*Your task:* Please work out how many of the lines below include "precision". Only the number should be given.

*Information:*
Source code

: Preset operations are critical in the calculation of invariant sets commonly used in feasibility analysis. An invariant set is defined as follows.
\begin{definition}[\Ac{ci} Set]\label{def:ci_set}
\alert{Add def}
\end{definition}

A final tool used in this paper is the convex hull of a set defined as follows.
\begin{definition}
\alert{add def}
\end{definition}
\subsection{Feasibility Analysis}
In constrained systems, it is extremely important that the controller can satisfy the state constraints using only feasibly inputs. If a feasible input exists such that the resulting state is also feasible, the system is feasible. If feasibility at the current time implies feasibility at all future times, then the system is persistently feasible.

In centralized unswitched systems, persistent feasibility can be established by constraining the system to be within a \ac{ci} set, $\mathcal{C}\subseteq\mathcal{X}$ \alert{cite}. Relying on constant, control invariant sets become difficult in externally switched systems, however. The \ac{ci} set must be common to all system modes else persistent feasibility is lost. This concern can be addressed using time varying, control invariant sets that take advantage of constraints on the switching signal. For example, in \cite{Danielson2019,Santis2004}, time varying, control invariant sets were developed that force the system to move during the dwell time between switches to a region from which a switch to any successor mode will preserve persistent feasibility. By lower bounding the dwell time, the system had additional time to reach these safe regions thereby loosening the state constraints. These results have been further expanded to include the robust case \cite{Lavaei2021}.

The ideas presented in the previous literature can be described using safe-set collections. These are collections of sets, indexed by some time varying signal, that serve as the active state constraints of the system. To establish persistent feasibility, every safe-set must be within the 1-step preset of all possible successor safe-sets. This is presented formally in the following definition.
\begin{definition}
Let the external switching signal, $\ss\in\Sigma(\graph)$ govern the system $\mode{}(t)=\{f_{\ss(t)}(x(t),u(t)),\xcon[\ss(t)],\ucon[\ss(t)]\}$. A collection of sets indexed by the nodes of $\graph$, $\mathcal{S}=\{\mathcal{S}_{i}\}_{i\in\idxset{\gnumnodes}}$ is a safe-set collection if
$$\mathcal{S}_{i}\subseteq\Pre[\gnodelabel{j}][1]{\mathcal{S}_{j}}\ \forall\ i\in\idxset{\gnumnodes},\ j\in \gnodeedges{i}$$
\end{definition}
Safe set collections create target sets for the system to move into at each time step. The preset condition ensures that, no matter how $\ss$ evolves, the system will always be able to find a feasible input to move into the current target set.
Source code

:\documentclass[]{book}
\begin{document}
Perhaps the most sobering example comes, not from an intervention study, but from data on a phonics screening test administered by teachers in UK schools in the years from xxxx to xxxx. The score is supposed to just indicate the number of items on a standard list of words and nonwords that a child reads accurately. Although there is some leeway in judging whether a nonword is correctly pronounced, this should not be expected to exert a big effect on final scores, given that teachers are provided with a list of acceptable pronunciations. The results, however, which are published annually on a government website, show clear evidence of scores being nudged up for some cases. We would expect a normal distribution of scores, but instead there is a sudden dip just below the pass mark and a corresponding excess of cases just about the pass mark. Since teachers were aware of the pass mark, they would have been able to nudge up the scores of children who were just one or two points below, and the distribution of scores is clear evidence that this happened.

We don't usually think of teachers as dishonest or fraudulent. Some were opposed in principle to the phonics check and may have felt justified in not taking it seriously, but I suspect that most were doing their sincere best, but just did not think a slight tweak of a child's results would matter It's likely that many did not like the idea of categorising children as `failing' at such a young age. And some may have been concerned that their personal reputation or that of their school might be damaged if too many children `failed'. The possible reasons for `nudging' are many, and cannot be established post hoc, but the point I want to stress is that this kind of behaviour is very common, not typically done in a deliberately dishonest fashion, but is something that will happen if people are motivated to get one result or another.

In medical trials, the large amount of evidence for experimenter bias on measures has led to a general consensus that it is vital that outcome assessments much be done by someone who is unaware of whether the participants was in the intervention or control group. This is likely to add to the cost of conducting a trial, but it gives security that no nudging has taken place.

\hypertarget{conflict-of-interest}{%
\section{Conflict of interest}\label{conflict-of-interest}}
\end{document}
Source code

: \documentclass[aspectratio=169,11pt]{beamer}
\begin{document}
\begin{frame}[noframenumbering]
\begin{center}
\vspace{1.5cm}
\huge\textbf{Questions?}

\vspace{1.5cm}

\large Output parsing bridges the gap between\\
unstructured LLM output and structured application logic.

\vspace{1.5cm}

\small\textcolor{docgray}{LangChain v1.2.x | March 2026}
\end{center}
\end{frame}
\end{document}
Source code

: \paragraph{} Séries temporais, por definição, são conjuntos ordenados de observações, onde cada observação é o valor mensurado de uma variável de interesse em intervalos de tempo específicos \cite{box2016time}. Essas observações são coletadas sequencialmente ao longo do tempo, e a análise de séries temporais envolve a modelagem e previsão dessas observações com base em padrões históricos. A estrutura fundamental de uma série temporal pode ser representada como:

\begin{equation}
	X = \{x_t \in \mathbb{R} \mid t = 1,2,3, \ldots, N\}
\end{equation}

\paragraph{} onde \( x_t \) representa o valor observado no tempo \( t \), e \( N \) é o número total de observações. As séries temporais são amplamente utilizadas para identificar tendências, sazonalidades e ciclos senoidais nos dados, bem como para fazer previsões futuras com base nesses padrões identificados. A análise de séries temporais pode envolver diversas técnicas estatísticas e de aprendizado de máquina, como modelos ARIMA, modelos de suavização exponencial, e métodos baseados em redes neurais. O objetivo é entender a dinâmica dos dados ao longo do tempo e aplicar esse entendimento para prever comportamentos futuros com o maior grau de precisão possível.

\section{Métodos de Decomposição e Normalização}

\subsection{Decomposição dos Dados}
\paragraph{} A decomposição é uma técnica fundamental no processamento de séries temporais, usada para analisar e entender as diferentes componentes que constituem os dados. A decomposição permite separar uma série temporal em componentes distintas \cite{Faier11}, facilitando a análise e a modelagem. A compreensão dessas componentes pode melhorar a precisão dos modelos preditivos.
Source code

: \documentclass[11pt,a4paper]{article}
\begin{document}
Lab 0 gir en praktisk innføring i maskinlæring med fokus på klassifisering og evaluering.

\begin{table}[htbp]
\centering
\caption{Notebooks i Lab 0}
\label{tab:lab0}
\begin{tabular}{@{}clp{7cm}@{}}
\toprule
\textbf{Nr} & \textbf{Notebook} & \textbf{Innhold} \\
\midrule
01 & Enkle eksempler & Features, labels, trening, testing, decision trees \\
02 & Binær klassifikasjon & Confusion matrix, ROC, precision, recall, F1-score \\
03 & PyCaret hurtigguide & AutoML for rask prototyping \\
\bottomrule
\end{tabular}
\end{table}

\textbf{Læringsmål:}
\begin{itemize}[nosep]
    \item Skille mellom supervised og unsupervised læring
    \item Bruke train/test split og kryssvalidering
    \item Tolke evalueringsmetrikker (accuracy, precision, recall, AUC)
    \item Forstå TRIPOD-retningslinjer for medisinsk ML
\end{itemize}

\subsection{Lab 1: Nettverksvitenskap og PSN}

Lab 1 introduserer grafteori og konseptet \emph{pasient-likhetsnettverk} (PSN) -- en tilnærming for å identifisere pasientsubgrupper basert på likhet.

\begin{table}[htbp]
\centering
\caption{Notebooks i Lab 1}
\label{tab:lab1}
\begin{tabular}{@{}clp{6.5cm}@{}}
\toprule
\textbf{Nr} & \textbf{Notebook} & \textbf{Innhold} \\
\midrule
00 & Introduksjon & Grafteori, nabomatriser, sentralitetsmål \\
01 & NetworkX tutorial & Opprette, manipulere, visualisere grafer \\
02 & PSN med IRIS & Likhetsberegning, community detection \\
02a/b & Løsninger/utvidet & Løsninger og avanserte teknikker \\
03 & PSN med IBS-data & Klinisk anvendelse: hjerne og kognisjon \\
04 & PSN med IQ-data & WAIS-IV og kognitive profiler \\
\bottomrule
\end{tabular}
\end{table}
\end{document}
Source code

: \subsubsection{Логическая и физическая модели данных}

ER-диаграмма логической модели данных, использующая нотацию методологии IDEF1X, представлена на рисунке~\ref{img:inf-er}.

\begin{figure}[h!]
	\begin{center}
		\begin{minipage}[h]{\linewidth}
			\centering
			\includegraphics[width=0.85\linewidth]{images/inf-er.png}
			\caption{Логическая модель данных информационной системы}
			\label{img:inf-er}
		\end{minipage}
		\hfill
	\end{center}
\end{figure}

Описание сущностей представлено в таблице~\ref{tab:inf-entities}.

*Exercise result:* 2